What it means for you
Due to the GO-financing, it is easier for corporates to arrange financing, even in these difficult times. If your financial corona scenario analyses show that there might be a liquidity issue in the (nearby) future, it is advised to understand the possibilities for additional liquidity from your banks. The GO-financing can help the banks to take away a part of the exposure and therefore still provide liquidity to corporates. This should help at least somewhat in all the liquidity and working capital challenges that you might face during the corona crisis.
  • Deferment of tax payments
    The Dutch tax authority (‘Belastingdienst’) will simplify the process of requesting the temporary deferment of tax payments. This will apply to a.o. corporation- and revenue tax. The tax authority will stop the collection immediately and default fines will not have to be paid. More importantly in the short-term it will not be necessary to supply evidence. The recovery interest which is normally due after the payment date has expired, as well as the tax interest, will be lowered to (almost) 0%.
What it means for you
If you face short-term liquidity issues, this could be a useful measure from the Dutch government. You will get a deferment of tax payment of at least three months, which should give some relief on the pressure of your cash flows. If you need more time than the standard three months, you could apply for more time, but additional proof is required in that case. Obviously, this measure is not a long-term solution, as you would still need to pay the taxes. It is merely a short-term liquidity solution, that could give you more time to arrange additional financing.

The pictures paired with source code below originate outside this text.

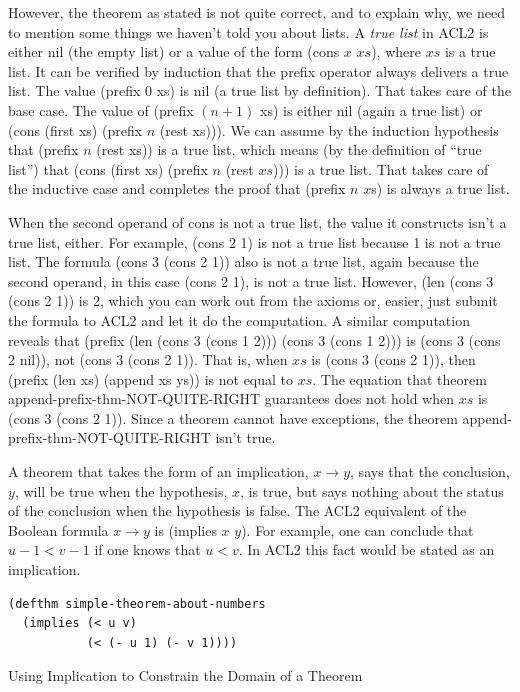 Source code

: However, the theorem as stated
is not quite correct,
and to explain why, we need to mention
some things we haven't told you about lists.
\label{true-list-def}
A \emph{true list} in ACL2 is either nil (the empty list)
or a value of the form (cons $x$ $xs$),
where $xs$ is a true list.
It can be verified by induction that
the prefix operator always delivers a true list.
The value (prefix 0 xs) is nil (a true list by definition).
That takes care of the base case.
The value of (prefix $(n+1)$ xs) is either nil (again a true list)
or (cons (first xs) (prefix $n$ (rest xs))).
We can assume by the induction hypothesis that
(prefix $n$ (rest xs)) is a true list,
which means (by the definition of ``true list'')
that (cons (first xs) (prefix $n$ (rest $xs$))) is a true list.
That takes care of the inductive case and completes the proof
that (prefix $n$ $x$s) is always a true list.

When the second operand of cons is not a true list,
the value it constructs isn't a true list, either.
For example, (cons 2 1) is not a true list because 1 is not a true list.
The formula (cons 3 (cons 2 1)) also is not a true list,
again because the second operand,
in this case (cons 2 1), is not a true list.
However, (len (cons 3 (cons 2 1)) is 2, which you can work
out from the axioms or, easier,
just submit the formula to ACL2 and let it do the computation.
A similar computation reveals that
(prefix (len (cons 3 (cons 1 2))) (cons 3 (cons 1 2)))
is (cons 3 (cons 2 nil)), not (cons 3 (cons 2 1)).
That is, when $xs$ is (cons 3 (cons 2 1)),
then (prefix (len xs) (append xs ys)) is not equal to $xs$.
The equation that theorem append-prefix-thm-NOT-QUITE-RIGHT
guarantees does not hold when $xs$ is (cons 3 (cons 2 1)).
Since a theorem cannot have exceptions,
the theorem append-prefix-thm-NOT-QUITE-RIGHT
isn't true.

\begin{aside}
A theorem that takes the form of an implication, $x \rightarrow y$,
says that the conclusion, $y$, will be true when the hypothesis, $x$,
is true, but says nothing about the status of the conclusion when
the hypothesis is false. The ACL2 equivalent of the Boolean formula $x \rightarrow y$
is (implies $x$ $y$).
For example, one can conclude that $u - 1 < v - 1$
if one knows that $u < v$.
In ACL2 this fact would be stated as an implication.
\begin{Verbatim}
(defthm simple-theorem-about-numbers
  (implies (< u v)
           (< (- u 1) (- v 1))))
\end{Verbatim}
\caption{Using Implication to Constrain the Domain of a Theorem}
\label{thm-with-implies}
\end{aside}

In other countries comparable measures are being taken. For example, in the UK a job retention scheme is initiated. This means the government will support 80% of the salary of furloughed employees to a maximum of £2,500. Furthermore, a business interruption loan scheme is under construction as well as the possibility of the deferment of tax payments. Other European countries are (in the process of) implementing similar measures.

Most important measures by European central bodies

The European Central Bank (ECB) has taken quite some actions to support both banks and companies. They are all aiming to incentivize them to provide liquidity for companies that need it most in the upcoming, uncertain, period. Next to that, the ECB has announced that it will launch a EUR 750 billion Pandemic Emergency Purchase Programme (PEPP). This PEPP will be additional to the EUR 120 billion Purchase Programme that was announced earlier. The EUR 750 billion PEPP will be used to buy sovereign and corporate bonds and will provide liquidity in the market.

The European Investment Bank (EIB) announced it would mobilise EUR 40 billion in response to the economic impact of COVID-19. The financing package also includes liquidity lines up to EUR 10 billion to banks to ensure additional working capital support for SMEs and mid-caps.

The Dutch Central Bank lowered the Systemic Risk Buffer applicable to the largest three banks (ING, Rabobank, and ABN AMRO), freeing up EUR 8 billion in extra capital, which the Central Bank expects will increase lending capacity with EUR 200 billion.

To conclude

Even though the government and European central bodies are, as mentioned above, currently undertaking a wide range of measures to support the economy, there are still numerous challenges currently facing Finance- and Treasury managers. Preservation of cash and maintaining a solid financing structure are among the most pressing issues. The support programmes listed in this article can help in achieving these goals.